BEGIN SOURCE RECORDS

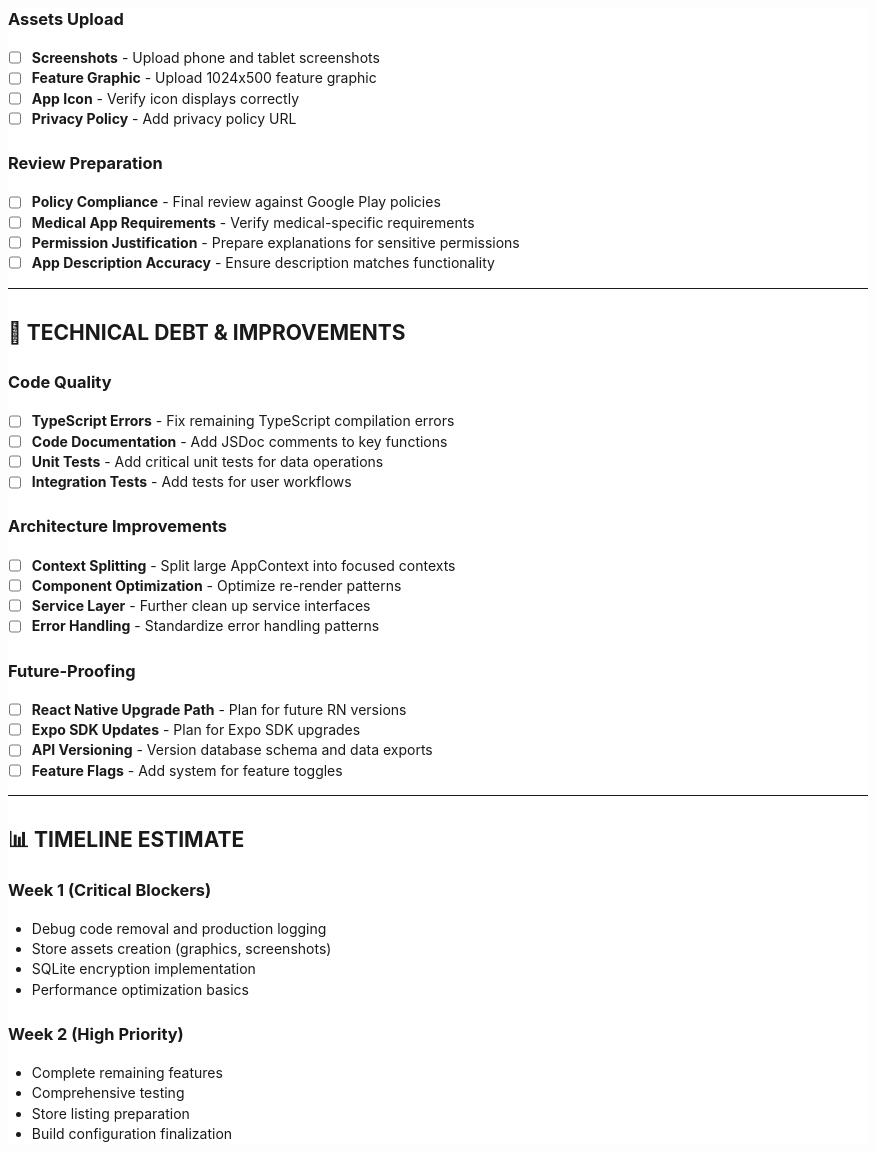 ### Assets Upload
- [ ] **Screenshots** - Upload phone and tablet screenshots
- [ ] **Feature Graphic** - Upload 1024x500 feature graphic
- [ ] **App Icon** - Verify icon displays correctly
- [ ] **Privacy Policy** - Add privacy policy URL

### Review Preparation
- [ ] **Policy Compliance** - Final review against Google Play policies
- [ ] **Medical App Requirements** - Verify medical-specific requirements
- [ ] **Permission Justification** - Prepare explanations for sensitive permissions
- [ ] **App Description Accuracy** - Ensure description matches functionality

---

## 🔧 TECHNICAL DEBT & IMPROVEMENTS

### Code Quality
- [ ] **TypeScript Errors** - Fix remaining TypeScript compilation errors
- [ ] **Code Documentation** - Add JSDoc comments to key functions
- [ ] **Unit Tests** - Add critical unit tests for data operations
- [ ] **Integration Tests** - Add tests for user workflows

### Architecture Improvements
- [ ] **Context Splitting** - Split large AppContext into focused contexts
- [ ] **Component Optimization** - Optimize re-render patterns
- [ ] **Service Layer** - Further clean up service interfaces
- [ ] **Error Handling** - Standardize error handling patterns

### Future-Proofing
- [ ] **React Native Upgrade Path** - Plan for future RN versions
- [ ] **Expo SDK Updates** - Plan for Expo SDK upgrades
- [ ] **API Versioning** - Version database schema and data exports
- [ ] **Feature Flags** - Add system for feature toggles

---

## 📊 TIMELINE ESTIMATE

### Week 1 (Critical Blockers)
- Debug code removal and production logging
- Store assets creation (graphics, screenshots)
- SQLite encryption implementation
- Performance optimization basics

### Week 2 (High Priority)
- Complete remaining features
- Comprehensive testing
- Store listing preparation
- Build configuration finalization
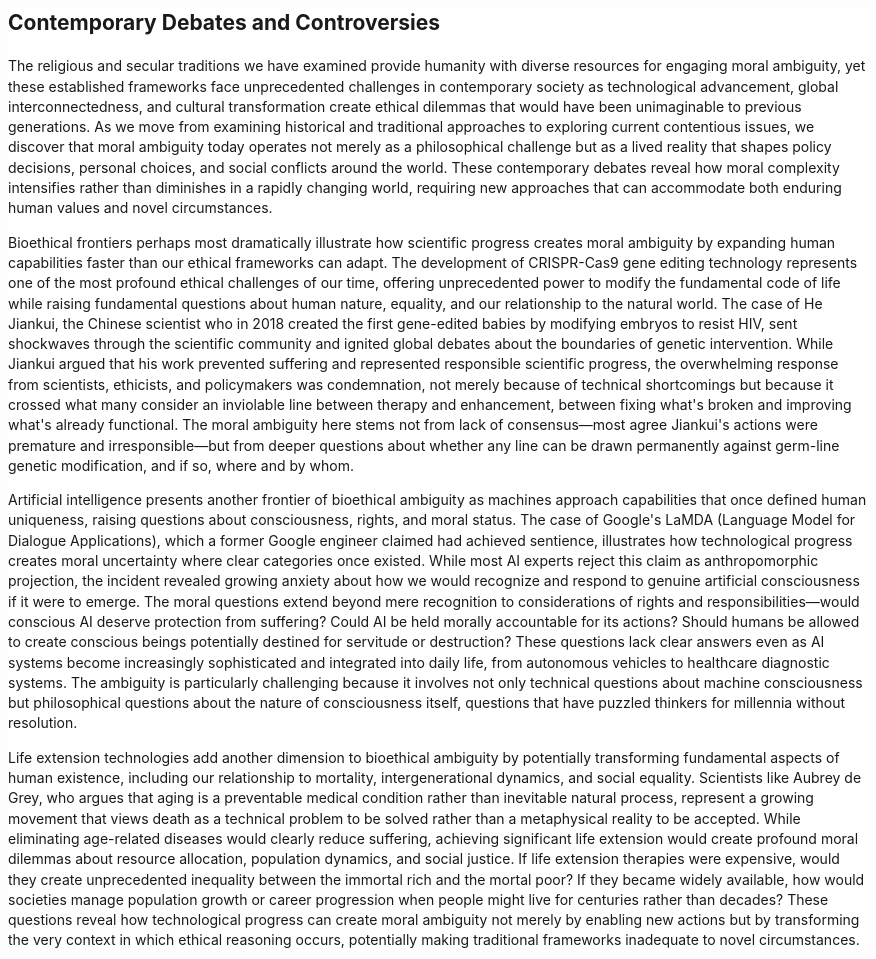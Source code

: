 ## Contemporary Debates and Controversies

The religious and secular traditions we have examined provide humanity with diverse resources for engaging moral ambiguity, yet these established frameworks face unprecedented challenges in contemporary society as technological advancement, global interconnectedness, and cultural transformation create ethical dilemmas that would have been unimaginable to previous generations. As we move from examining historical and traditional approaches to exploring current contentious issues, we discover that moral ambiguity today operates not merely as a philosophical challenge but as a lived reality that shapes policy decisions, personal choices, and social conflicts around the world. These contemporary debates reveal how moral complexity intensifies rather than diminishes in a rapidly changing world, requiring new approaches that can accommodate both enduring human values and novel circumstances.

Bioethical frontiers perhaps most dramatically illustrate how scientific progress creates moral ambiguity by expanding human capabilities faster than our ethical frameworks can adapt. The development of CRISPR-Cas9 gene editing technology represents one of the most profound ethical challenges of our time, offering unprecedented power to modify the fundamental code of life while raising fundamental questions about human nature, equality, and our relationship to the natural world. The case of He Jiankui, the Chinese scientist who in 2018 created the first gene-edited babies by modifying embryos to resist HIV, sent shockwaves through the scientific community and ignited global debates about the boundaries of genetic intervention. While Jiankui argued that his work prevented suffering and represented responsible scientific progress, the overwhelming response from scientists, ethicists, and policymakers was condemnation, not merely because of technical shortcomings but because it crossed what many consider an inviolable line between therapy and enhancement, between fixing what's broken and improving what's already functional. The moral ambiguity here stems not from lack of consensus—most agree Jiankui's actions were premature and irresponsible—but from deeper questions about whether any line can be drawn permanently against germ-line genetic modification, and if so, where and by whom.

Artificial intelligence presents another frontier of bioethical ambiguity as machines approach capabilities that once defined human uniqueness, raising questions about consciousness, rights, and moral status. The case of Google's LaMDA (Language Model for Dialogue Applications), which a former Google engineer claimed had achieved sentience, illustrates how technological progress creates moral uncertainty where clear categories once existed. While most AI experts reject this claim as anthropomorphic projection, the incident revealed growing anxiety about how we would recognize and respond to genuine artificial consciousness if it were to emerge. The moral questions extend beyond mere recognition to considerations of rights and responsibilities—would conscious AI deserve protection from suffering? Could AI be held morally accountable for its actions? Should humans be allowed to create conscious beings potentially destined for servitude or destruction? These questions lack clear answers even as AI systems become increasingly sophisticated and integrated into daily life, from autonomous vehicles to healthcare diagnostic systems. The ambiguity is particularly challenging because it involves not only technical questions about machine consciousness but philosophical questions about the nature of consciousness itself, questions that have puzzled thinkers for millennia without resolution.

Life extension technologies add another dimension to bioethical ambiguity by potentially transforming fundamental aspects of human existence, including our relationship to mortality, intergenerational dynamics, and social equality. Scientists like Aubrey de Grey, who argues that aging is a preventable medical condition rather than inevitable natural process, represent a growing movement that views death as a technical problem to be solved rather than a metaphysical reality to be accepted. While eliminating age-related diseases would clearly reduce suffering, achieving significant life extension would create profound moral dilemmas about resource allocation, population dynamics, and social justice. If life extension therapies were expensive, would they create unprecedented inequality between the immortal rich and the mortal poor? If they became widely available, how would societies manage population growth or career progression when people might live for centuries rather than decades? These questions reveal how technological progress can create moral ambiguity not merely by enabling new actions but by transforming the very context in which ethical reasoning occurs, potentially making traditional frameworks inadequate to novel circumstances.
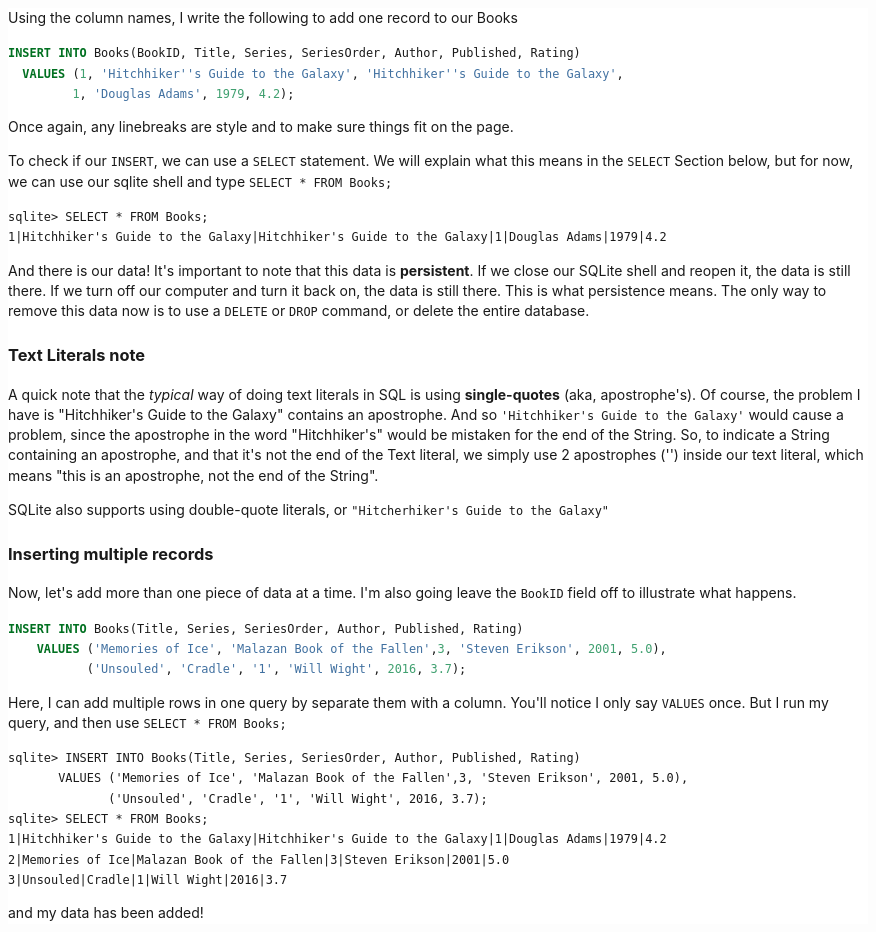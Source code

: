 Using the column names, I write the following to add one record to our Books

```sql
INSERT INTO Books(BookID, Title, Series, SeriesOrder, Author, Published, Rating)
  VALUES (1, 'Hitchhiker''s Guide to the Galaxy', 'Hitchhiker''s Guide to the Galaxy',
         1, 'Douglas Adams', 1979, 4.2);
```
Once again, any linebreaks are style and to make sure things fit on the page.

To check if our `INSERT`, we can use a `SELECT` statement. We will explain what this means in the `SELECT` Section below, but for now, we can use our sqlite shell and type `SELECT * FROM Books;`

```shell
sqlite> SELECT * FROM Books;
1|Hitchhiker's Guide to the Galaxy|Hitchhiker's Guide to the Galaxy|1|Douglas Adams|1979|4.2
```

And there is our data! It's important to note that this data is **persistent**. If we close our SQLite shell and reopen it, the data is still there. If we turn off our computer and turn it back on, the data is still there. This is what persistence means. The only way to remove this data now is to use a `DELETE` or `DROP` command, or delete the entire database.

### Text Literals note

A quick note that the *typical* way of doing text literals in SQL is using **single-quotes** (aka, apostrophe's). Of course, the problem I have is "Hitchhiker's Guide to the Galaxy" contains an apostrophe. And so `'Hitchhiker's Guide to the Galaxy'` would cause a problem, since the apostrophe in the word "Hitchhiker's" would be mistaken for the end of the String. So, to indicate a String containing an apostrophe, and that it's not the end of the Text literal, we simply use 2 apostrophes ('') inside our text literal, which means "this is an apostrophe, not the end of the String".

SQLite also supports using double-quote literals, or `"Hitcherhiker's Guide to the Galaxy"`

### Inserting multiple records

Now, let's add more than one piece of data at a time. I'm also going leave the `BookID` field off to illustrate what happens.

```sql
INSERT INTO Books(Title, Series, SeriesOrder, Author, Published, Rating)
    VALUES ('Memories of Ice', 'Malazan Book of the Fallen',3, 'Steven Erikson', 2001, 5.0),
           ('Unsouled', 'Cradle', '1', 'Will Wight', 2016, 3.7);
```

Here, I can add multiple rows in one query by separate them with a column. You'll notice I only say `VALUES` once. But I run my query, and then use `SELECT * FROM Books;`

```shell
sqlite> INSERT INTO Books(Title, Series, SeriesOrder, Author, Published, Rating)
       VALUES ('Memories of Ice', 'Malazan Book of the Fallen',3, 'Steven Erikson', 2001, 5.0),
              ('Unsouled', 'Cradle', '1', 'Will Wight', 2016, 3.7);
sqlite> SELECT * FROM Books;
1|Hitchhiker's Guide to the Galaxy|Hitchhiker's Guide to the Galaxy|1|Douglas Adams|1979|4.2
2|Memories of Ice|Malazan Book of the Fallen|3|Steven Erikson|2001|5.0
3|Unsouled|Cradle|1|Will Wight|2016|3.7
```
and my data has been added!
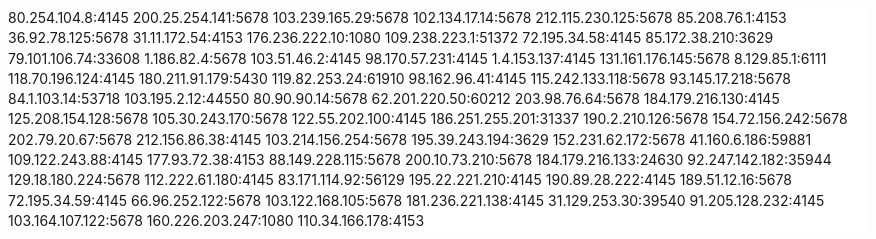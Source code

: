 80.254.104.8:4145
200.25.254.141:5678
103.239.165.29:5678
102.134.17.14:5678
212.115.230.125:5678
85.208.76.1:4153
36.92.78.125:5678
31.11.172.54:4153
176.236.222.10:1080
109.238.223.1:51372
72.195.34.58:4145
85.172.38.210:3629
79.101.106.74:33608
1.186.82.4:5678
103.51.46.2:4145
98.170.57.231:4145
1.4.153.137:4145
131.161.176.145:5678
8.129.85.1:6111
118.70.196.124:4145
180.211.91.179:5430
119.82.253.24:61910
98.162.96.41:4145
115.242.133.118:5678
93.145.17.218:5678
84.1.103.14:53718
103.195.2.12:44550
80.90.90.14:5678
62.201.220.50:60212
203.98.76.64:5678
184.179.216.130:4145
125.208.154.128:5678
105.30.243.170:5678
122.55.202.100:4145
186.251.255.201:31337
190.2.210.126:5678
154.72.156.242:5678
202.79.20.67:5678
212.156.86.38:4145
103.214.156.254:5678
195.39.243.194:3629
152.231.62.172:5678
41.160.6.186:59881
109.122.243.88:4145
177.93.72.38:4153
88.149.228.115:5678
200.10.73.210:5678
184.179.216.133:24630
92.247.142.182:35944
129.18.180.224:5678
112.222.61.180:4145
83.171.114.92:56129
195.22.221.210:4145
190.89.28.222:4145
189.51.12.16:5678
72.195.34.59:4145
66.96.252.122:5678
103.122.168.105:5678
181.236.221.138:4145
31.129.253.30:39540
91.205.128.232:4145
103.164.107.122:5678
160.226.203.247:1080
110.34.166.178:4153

END SOURCE RECORDS

TASK REQUIREMENTS »
In the records above, find the line with "- [ ] **Context"; write out exactly that line and each one after it, stopping after the line with "- [ ] **Expo SDK".

ANSWER BELOW »
- [ ] **Context Splitting** - Split large AppContext into focused contexts
- [ ] **Component Optimization** - Optimize re-render patterns
- [ ] **Service Layer** - Further clean up service interfaces
- [ ] **Error Handling** - Standardize error handling patterns

### Future-Proofing
- [ ] **React Native Upgrade Path** - Plan for future RN versions
- [ ] **Expo SDK Updates** - Plan for Expo SDK upgrades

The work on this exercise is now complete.